*Assignment:*
With the string "coqdoceol" as the filter, copy each matching line from the records.

*** Supplied information ***

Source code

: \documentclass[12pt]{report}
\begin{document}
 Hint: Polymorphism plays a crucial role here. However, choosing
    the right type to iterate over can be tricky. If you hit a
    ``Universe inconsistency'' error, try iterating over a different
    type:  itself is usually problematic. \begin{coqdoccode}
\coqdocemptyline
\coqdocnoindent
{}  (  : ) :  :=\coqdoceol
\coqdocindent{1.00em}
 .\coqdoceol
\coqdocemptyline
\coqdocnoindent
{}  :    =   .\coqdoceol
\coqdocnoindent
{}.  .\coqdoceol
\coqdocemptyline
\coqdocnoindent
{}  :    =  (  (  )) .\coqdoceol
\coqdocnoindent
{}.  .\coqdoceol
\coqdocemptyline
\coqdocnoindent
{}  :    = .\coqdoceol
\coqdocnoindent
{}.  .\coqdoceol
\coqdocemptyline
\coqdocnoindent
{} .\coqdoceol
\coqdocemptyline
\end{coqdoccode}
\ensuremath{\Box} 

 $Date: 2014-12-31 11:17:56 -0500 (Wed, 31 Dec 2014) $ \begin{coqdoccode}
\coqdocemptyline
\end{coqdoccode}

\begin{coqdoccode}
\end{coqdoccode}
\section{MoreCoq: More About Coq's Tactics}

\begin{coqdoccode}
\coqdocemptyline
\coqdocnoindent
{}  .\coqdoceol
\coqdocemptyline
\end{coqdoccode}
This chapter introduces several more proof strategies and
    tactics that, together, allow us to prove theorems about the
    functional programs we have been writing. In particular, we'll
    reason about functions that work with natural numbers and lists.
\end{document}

*** End of Supplied information ***

*Solution for this problem:*
{}  (  : ) :  :=\coqdoceol
 .\coqdoceol
{}  :    =   .\coqdoceol
{}.  .\coqdoceol
{}  :    =  (  (  )) .\coqdoceol
{}.  .\coqdoceol
{}  :    = .\coqdoceol
{}.  .\coqdoceol
{} .\coqdoceol
{}  .\coqdoceol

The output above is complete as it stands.